Sie ist gefallen. (Past perfect tense)
Er ist gefesselt. (Passive voice)

So they look like they could be easy to confuse, while in fact, there is almost never any confusion about which of them is meant.

The reason: Only a very special fraction of verbs in German use "sein" to build the perfect tense, most use "haben". The ones that use "sein" are almost all verbs of motion, and, most importantly for this topic, they are intransitive, which means they cannot take an accusative ("direct") object.

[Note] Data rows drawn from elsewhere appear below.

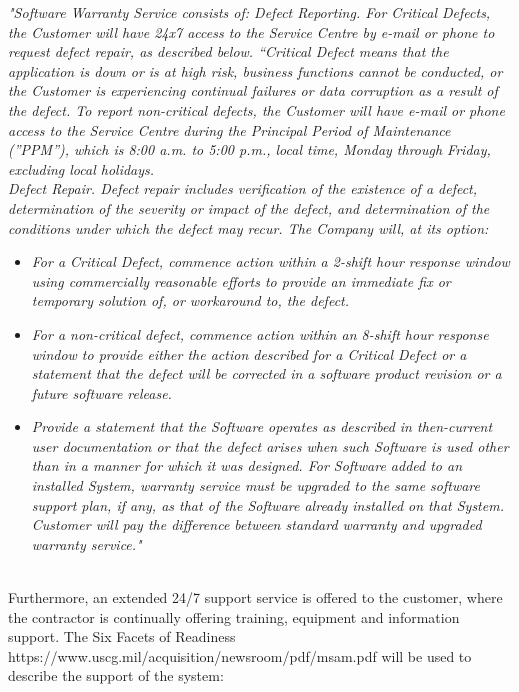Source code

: \hfill\begin{minipage}{\dimexpr\textwidth-1cm}
\textit{"Software Warranty Service consists of:
Defect Reporting. For Critical Defects, the Customer will have 24x7 access to the Service Centre by e-mail or phone to request defect repair, as described below. “Critical Defect means that the application is down or is at high risk, business functions cannot be conducted, or the Customer is experiencing continual failures or data corruption as a result of the defect. To report non-critical defects, the Customer will have e-mail or phone access to the Service Centre during the Principal Period of Maintenance (”PPM”), which is 8:00 a.m. to 5:00 p.m., local time, Monday through Friday, excluding local holidays.} \\

\textit{Defect Repair. Defect repair includes verification of the existence of a defect, determination of the severity or impact of the defect, and determination of the conditions under which the defect may recur. The Company will, at its option:}
\begin{itemize}
	\itemsep0em
	\item \textit{For a Critical Defect, commence action within a 2-shift hour response window using  commercially reasonable efforts to provide an immediate fix or temporary solution of, or workaround to, the defect.}
	\item \textit{For a non-critical defect, commence action within an 8-shift hour response window to provide either the action described for a Critical Defect or a statement that the defect will be corrected in a software product revision or a future software release.}
	\item \textit{Provide a statement that the Software operates as described in then-current user documentation or that the defect arises when such Software is used other than in a manner for which it was designed. For Software added to an installed System, warranty service must be upgraded to the same software support plan, if any, as that of the Software already installed on that System. Customer will pay the difference between standard warranty and upgraded warranty service."}
\end{itemize}
\end{minipage} \\

\noindent Furthermore, an extended 24/7 support service is offered to the customer, where the contractor is continually offering training, equipment and information support.
The Six Facets of Readiness \cite{Six_facets} https://www.uscg.mil/acquisition/newsroom/pdf/msam.pdf will be used to describe the support of the system:

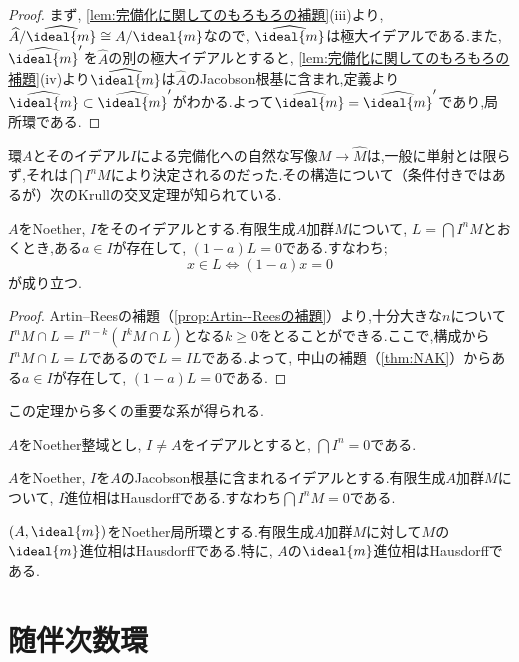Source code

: \begin{proof}
	まず, \ref{lem:完備化に関してのもろもろの補題}(iii)より, $\widehat{A}/\widehat{\ideal{m}}\cong A/\ideal{m}$なので, $\widehat{\ideal{m}}$は極大イデアルである.また, $\widehat{\ideal{m}}'$を$\widehat{A}$の別の極大イデアルとすると, \ref{lem:完備化に関してのもろもろの補題}(iv)より$\widehat{\ideal{m}}$は$\widehat{A}$のJacobson根基に含まれ,定義より$\widehat{\ideal{m}}\subset\widehat{\ideal{m}}'$がわかる.よって$\widehat{\ideal{m}}=\widehat{\ideal{m}}'$であり,局所環である.
\end{proof}

環$A$とそのイデアル$I$による完備化への自然な写像$M\to\widehat{M}$は,一般に単射とは限らず,それは$\bigcap I^nM$により決定されるのだった.その構造について（条件付きではあるが）次のKrullの交叉定理が知られている.

\begin{thm}[Krullの交叉定理]
	$A$をNoether, $I$をそのイデアルとする.有限生成$A$加群$M$について, $L=\bigcap I^nM$とおくとき,ある$a\in I$が存在して, $(1-a)L=0$である.すなわち;
	\[x\in L\Longleftrightarrow (1-a)x=0\]
	が成り立つ.
\end{thm}

\begin{proof}
	Artin--Reesの補題（\ref{prop:Artin--Reesの補題}）より,十分大きな$n$について$I^n M\cap L=I^{n-k}(I^kM\cap L)$となる$k\geq0$をとることができる.ここで,構成から$I^n M\cap L=L$であるので$L=IL$である.よって, 中山の補題（\ref{thm:NAK}）からある$a\in I$が存在して, $(1-a)L=0$である.
\end{proof}

この定理から多くの重要な系が得られる.

\begin{cor}
	$A$をNoether整域とし, $I\neq A$をイデアルとすると, $\bigcap I^n=0$である.
\end{cor}

\begin{cor}\label{cor:Krullの交叉定理の系}
	$A$をNoether, $I$を$A$のJacobson根基に含まれるイデアルとする.有限生成$A$加群$M$について, $I$進位相はHausdorffである.すなわち$\bigcap I^nM=0$である.
\end{cor}

\begin{cor}
	$(A,\ideal{m})$をNoether局所環とする.有限生成$A$加群$M$に対して$M$の$\ideal{m}$進位相はHausdorffである.特に, $A$の$\ideal{m}$進位相はHausdorffである.
\end{cor}
\section{随伴次数環}

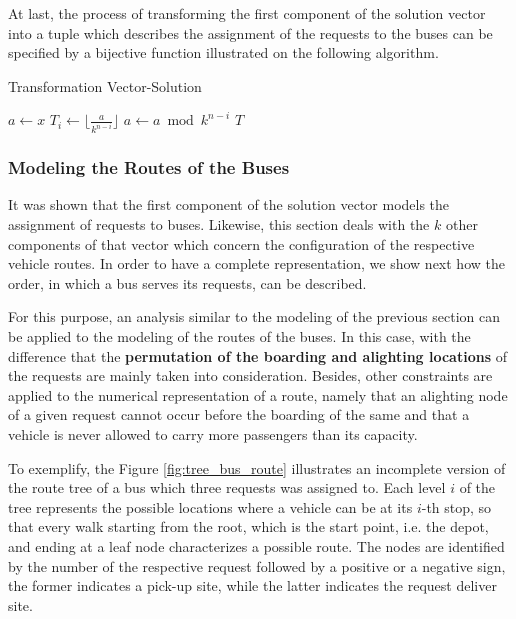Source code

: \documentclass[tuberlin,cic,tc,openright,english,noabntcite,oneside]{iiufrgs}
\begin{document}
At last, the process of transforming the first component of the solution vector into a tuple which describes the assignment of the requests to the buses can be specified by a bijective function illustrated on the following algorithm.
\begin{algorithm}[H]
\caption{Transformation Vector-Solution}
\begin{algorithmic}
\State $a \gets x$
	\State $\displaystyle T_{i} \gets \lfloor \frac{a}{k^{n-i}} \rfloor$
	\State $a \gets a \bmod k^{n-i}$
\EndFor
\State \Return $T$
\EndFunction
\end{algorithmic}
\end{algorithm}

\subsubsection{Modeling the Routes of the Buses}
It was shown that the first component of the solution vector models the assignment of requests to buses. Likewise, this section deals with the $k$ other components of that vector which concern the configuration of the respective vehicle routes. In order to have a complete representation, we show next how the order, in which a bus serves its requests, can be described.

For this purpose, an analysis similar to the modeling of the previous section can be applied to the modeling of the routes of the buses. In this case, with the difference that the \textbf{permutation of the boarding and alighting locations} of the requests are mainly taken into consideration. Besides, other constraints are applied to the numerical representation of a route, namely that an alighting node of a given request cannot occur before the boarding of the same and that a vehicle is never allowed to carry more passengers than its capacity.

To exemplify, the Figure \ref{fig:tree_bus_route} illustrates an incomplete version of the route tree of a bus which three requests was assigned to. Each level $i$ of the tree represents the possible locations where a vehicle can be at its $i$-th stop, so that every walk starting from the root, which is the start point, i.e. the depot, and ending at a leaf node characterizes a possible route. The nodes are identified by the number of the respective request followed by a positive or a negative sign, the former indicates a pick-up site, while the latter indicates the request deliver site.
\end{document}
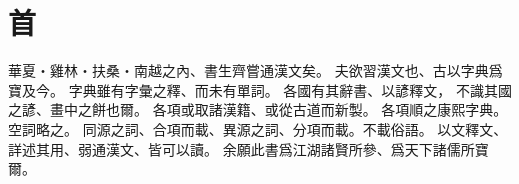 \chapter*{首}
華夏・雞林・扶桑・南越之內、書生齊嘗通漢文矣。
夫欲習漢文也、古以字典爲寶及今。
字典雖有字彙之釋、而未有單詞。
各國有其辭書、以諺釋文，
不識其國之諺、畫中之餅也爾。
各項或取諸漢籍、或從古道而新製。
各項順之康熙字典。空詞略之。
同源之詞、合項而載、異源之詞、分項而載。不載俗語。
以文釋文、詳述其用、弱通漢文、皆可以讀。
余願此書爲江湖諸賢所參、爲天下諸儒所寶爾。
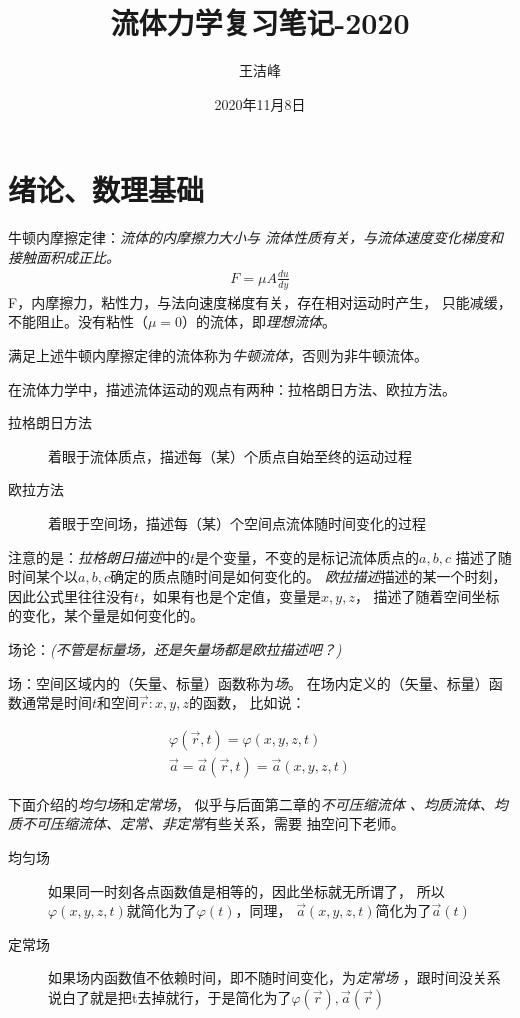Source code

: \documentclass[UTF8,12pt]{article}
\title{流体力学复习笔记-2020}
\author{王洁峰}
\date{2020年11月8日}
\begin{document}
    \maketitle
    
    \newpage\tableofcontents\newpage
    
\section{绪论、数理基础}
牛顿内摩擦定律：\emph{流体的内摩擦力大小与
流体性质有关，与流体速度变化梯度和接触面积成正比。}
\begin{align*}
    F = \mu A \frac{du}{dy}
\end{align*}
F，内摩擦力，粘性力，与法向速度梯度有关，存在相对运动时产生，
只能减缓，不能阻止。没有粘性（$\mu = 0$）的流体，即\emph{理想流体}。

满足上述牛顿内摩擦定律的流体称为\emph{牛顿流体}，否则为非牛顿流体。

在流体力学中，描述流体运动的观点有两种：拉格朗日方法、欧拉方法。
\begin{description}
    \item[拉格朗日方法] 着眼于流体质点，描述每（某）个质点自始至终的运动过程
    \item[欧拉方法] 着眼于空间场，描述每（某）个空间点流体随时间变化的过程 
\end{description}

注意的是：\emph{拉格朗日描述}中的$t$是个变量，不变的是标记流体质点的$a,b,c$
描述了随时间某个以$a,b,c$确定的质点随时间是如何变化的。
\emph{欧拉描述}描述的某一个时刻，因此公式里往往没有$t$，如果有也是个定值，变量是$x,y,z$，
描述了随着空间坐标的变化，某个量是如何变化的。

场论：\emph{(不管是标量场，还是矢量场都是{\color{red}欧拉描述吧？})}

场：空间区域内的（矢量、标量）函数称为\emph{场}。
在场内定义的（矢量、标量）函数通常是时间$t$和空间$\vec r:x,y,z$的函数，
比如说：

\begin{align*}
    \varphi(\vec r,t) = \varphi (x,y,z,t)\\
    \vec a = \vec a (\vec r,t) = \vec a(x,y,z,t)
\end{align*}

下面介绍的\emph{均匀场}和\emph{定常场}，
似乎与后面第二章的\emph{不可压缩流体
、均质流体、均质不可压缩流体、定常、非定常}有些关系，需要{\color{red} 抽空问下老师}。

\begin{description}
    \item[均匀场] 如果同一时刻各点函数值是相等的，因此坐标就无所谓了，
    所以$\varphi (x,y,z,t)$就简化为了$\varphi (t)$，同理，
    $\vec a(x,y,z,t)$简化为了$\vec a(t)$
    \item[定常场] 如果场内函数值不依赖时间，即不随时间变化，为\emph{定常场}
    ，跟时间没关系说白了就是把t去掉就行，于是简化为了$\varphi (\vec r), \vec a(\vec r)$
\end{description}
\end{document}
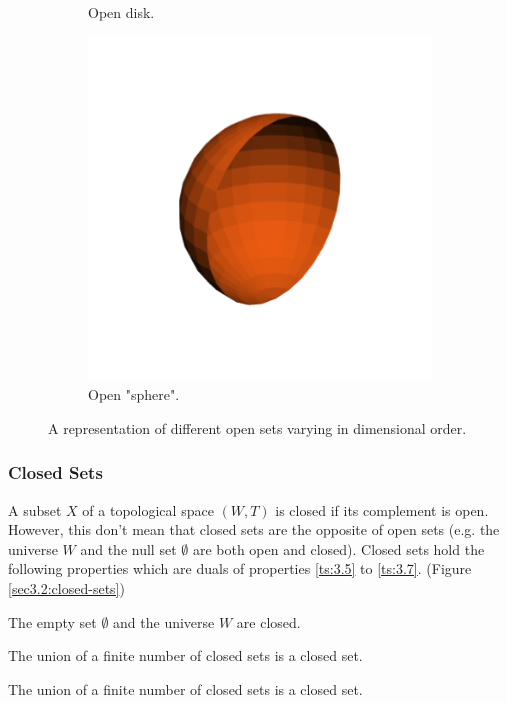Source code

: \documentclass[a4paper,11pt,oneside]{article}
\begin{document}
\begin{figure}[ht]
\begin{subfigure}[b]{0.2\textwidth}
         \caption{Open disk.}
     \end{subfigure}
     \hfill
     \begin{subfigure}[b]{0.2\textwidth}
         \centering
         \includegraphics[width=\textwidth]{section3/3.2/open-sphere.png}
         \caption{Open "sphere".}
     \end{subfigure}
     \hfill
        \caption{A representation of different open sets varying in dimensional order.}
        \label{sec3.2:open-sets}
\end{figure}

   
    
\subsubsection{Closed Sets}
\begin{definition}
	A subset $X$ of a topological space $(W, T)$ is closed if its complement is open. However, this don't mean that closed sets are the opposite of open sets (e.g. the universe $W$ and the null set $\emptyset$ are both open and closed). Closed sets hold the following properties which are duals of properties \eqref{ts:3.5} to \eqref{ts:3.7}. (Figure \ref{sec3.2:closed-sets})
		    
	\begin{property}
		The empty set $\emptyset$ and the universe $W$ are closed. \cite{mansfield_1987}
	\end{property}
	\begin{property}
		The union of a finite number of closed sets is a closed set. \cite{mansfield_1987}
	\end{property}
	\begin{property}
		The union of a finite number of closed sets is a closed set. \cite{mansfield_1987}
	\end{property}
\end{definition}
    
\end{document}
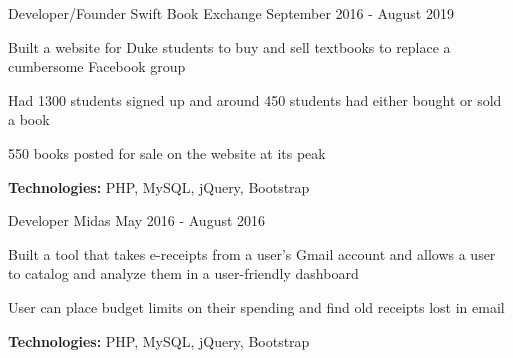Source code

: 
\begin{cventries}

  \cventry
    {Developer/Founder} %
    {Swift Book Exchange} %
    {} %
    {September 2016 - August 2019} %
    {
      \begin{cvitems} %
      	\item {Built a website for Duke students to buy and sell textbooks to replace a cumbersome Facebook group}
		\item {Had 1300 students signed up and around 450 students had either bought or sold a book}
		\item {550 books posted for sale on the website at its peak}
		{\setlength \itemindent{-2ex} \itemsep2pt \item[] \textbf{Technologies:} PHP, MySQL, jQuery, Bootstrap}
		{\setlength \itemindent{-2ex} \itemsep2pt \item[]  \href{https://sujaygarlanka.com/projects.html\#swift}{ \faPlayCircle \textbf{\color{awesome}{ Demo}}} \href{https://github.com/sujaygarlanka/swift-book-exchange}{ \faGithub \textbf{\color{awesome}{ Code}}}}
      \end{cvitems}
    }
    
 \cventry
    {Developer} %
    {Midas} %
    {} %
    {May 2016 - August 2016} %
    {
      \begin{cvitems} %
		\item {Built a tool that takes e-receipts from a user’s Gmail account and allows a user to catalog and
analyze them in a user-friendly dashboard}
        \item {User can place budget limits on their spending and find old receipts lost in email}
        {\setlength \itemindent{-2ex} \itemsep2pt \item[] \textbf{Technologies:} PHP, MySQL, jQuery, Bootstrap}
        {\setlength \itemindent{-2ex} \itemsep2pt \item[]  \href{https://sujaygarlanka.com/projects.html\#receipt}{ \faPlayCircle \textbf{\color{awesome}{ Demo}}} \href{https://github.com/sujaygarlanka/receipt-database}{ \faGithub \textbf{\color{awesome}{ Code}}}}
      \end{cvitems}
    }
\end{cventries}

Ich bin gegangen. (I went. It's not possible to "go something" or to "go someone", which means that the verb "to go" is intransitive.)
Du bist gelaufen. (You ran.)
Er ist geschwommen. (He swam.)
Sie ist nach Köln gefahren. (She went to Cologne [on something that has wheels].)[1]
Es ist auf dem Wasser getrieben. (It floated on the water.)
Wir sind auf den Berg gestiegen. (We climbed [on] the mountain.)
Sie sind vom Stuhl gefallen. (They fell from the chair.)

Why is it important that they are all intransitive? Because that means they cannot be set into passive voice. When setting a verb into passive voice, the accusative object becomes the subject:

Anne hat Boris zu ihrer Party eingeladen. (Anne invited Boris to her party.)
=> Boris wurde von Anne zu ihrer Party eingeladen. (Boris was invited to her party by Anne.)
or => Boris ist zu Annes Party eingeladen. (Zustandspassiv) (Boris is invited to Anne's party [because he has been invited].)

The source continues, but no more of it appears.